Work order: Your answer must be the lines from the top of the listing below through the line that holds "математике и физике", retyped exactly, with no pictures.

Records for this task:

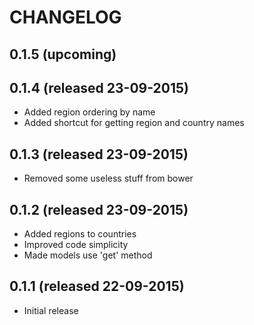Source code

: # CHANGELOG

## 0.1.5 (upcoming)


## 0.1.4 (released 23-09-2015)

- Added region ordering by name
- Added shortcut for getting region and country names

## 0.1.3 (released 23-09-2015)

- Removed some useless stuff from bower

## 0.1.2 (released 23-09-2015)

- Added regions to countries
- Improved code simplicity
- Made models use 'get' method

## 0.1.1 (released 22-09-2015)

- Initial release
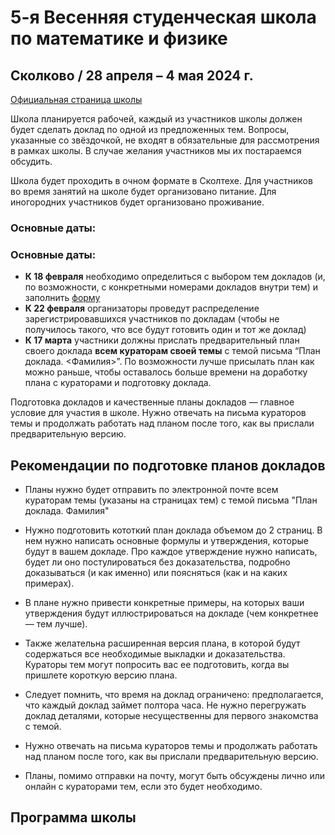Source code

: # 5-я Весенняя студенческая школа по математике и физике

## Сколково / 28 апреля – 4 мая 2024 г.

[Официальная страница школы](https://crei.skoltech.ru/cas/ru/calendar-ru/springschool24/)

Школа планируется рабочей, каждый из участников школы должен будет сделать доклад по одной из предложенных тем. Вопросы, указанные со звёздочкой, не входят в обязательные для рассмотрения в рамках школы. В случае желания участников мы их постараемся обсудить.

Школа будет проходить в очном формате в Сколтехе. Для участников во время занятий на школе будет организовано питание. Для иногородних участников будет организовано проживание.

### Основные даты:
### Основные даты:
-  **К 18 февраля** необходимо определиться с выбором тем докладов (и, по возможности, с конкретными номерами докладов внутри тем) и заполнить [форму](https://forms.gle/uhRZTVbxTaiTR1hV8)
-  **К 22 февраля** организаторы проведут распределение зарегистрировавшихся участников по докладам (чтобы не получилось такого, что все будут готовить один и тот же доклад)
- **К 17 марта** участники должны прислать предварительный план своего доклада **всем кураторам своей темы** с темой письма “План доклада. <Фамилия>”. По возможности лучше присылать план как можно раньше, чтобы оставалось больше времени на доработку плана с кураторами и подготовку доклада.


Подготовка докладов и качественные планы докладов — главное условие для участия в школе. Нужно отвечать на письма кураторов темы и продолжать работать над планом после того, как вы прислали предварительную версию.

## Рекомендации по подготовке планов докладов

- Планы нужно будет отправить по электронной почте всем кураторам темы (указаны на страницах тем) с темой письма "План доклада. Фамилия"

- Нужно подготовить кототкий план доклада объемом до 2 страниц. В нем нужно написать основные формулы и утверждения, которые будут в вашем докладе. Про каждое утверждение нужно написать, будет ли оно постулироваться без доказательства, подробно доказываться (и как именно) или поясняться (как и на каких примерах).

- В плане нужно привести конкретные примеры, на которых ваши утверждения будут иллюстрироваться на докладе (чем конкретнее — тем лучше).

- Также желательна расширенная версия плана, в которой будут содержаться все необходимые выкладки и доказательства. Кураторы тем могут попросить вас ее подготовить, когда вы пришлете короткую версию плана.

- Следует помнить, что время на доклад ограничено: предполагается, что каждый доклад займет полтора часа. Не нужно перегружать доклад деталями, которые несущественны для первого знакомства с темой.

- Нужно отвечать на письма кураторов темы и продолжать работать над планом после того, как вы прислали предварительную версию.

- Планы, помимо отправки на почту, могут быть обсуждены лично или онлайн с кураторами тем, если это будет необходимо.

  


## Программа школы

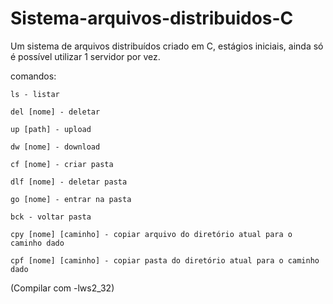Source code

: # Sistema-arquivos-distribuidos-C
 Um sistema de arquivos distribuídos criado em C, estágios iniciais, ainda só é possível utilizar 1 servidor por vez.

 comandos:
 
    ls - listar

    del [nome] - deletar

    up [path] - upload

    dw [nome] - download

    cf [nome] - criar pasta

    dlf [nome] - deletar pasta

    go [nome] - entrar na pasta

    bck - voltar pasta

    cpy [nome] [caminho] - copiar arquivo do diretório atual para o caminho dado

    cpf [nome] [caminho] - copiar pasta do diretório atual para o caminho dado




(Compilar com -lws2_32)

Task response:
Source code

: # CHANGELOG

## 0.1.5 (upcoming)


## 0.1.4 (released 23-09-2015)

- Added region ordering by name
- Added shortcut for getting region and country names

## 0.1.3 (released 23-09-2015)

- Removed some useless stuff from bower

## 0.1.2 (released 23-09-2015)

- Added regions to countries
- Improved code simplicity
- Made models use 'get' method

## 0.1.1 (released 22-09-2015)

- Initial release
Source code

: # 5-я Весенняя студенческая школа по математике и физике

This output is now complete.